Threats to the economy are multiplying. China’s zero-Covid strategy means outbreaks are being met with strict containment measures that disrupt manufacturing, shipping and consumption. Surging costs may challenge China’s foreign trade. A wall of maturing debt and a surge in seasonal demand for cash in January is putting pressure on the financial system. The Federal Reserve’s faster-than-expected tightening risks reversing the flow of global capital away from China.
China’s efforts to maintain its zero-Covid policy are under strain. The city of Xi’an is enduring its 15th day of lockdown. Hundreds of thousands of workers at iPhone maker Foxconn Technology Group and Huawei Technologies Co. are being tested in the eastern metropolis of Zhengzhou, while no one is allowed to leave Shenzhen without a negative Covid test after two infections were found locally. More than two dozen Hong Kong officials have been sent to a quarantine camp due to possible exposure to the omicron strain after attending a birthday party.
While authorities are taking steps to bolster the property industry and stabilize markets, they’re unlikely to go too far with stimulus measures.
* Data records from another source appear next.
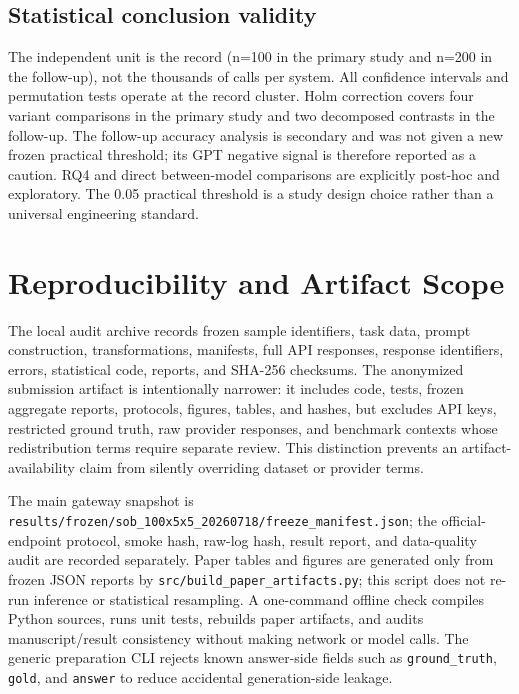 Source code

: \documentclass[10pt]{article}
\begin{document}
\subsection{Statistical conclusion validity}
The independent unit is the record (n=100 in the primary study and n=200 in the follow-up), not the thousands of calls per system. All confidence intervals and permutation tests operate at the record cluster. Holm correction covers four variant comparisons in the primary study and two decomposed contrasts in the follow-up. The follow-up accuracy analysis is secondary and was not given a new frozen practical threshold; its GPT negative signal is therefore reported as a caution. RQ4 and direct between-model comparisons are explicitly post-hoc and exploratory. The 0.05 practical threshold is a study design choice rather than a universal engineering standard.

\section{Reproducibility and Artifact Scope}
The local audit archive records frozen sample identifiers, task data, prompt construction, transformations, manifests, full API responses, response identifiers, errors, statistical code, reports, and SHA-256 checksums. The anonymized submission artifact is intentionally narrower: it includes code, tests, frozen aggregate reports, protocols, figures, tables, and hashes, but excludes API keys, restricted ground truth, raw provider responses, and benchmark contexts whose redistribution terms require separate review. This distinction prevents an artifact-availability claim from silently overriding dataset or provider terms.

The main gateway snapshot is \texttt{results/\allowbreak{}frozen/s\allowbreak{}ob\_100x5\allowbreak{}x5\_20260\allowbreak{}718/free\allowbreak{}ze\_manif\allowbreak{}est.json}; the official-endpoint protocol, smoke hash, raw-log hash, result report, and data-quality audit are recorded separately. Paper tables and figures are generated only from frozen JSON reports by \texttt{src/build\_paper\_artifacts.py}; this script does not re-run inference or statistical resampling. A one-command offline check compiles Python sources, runs unit tests, rebuilds paper artifacts, and audits manuscript/result consistency without making network or model calls. The generic preparation CLI rejects known answer-side fields such as \texttt{ground\_truth}, \texttt{gold}, and \texttt{answer} to reduce accidental generation-side leakage.
\end{document}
Beijing won’t want to risk inflating asset prices after spending much of the last year popping speculative bubbles. The People’s Bank of China in December said it wouldn’t flood the financial system with cash, and the only state-backed rescue of a struggling developer was tough on the company.
“We do not believe in the large ‘policy bazooka’ intervention, nor direct bailouts, as likely scenarios,” Citigroup Inc. strategists including Dirk Willer wrote in a note.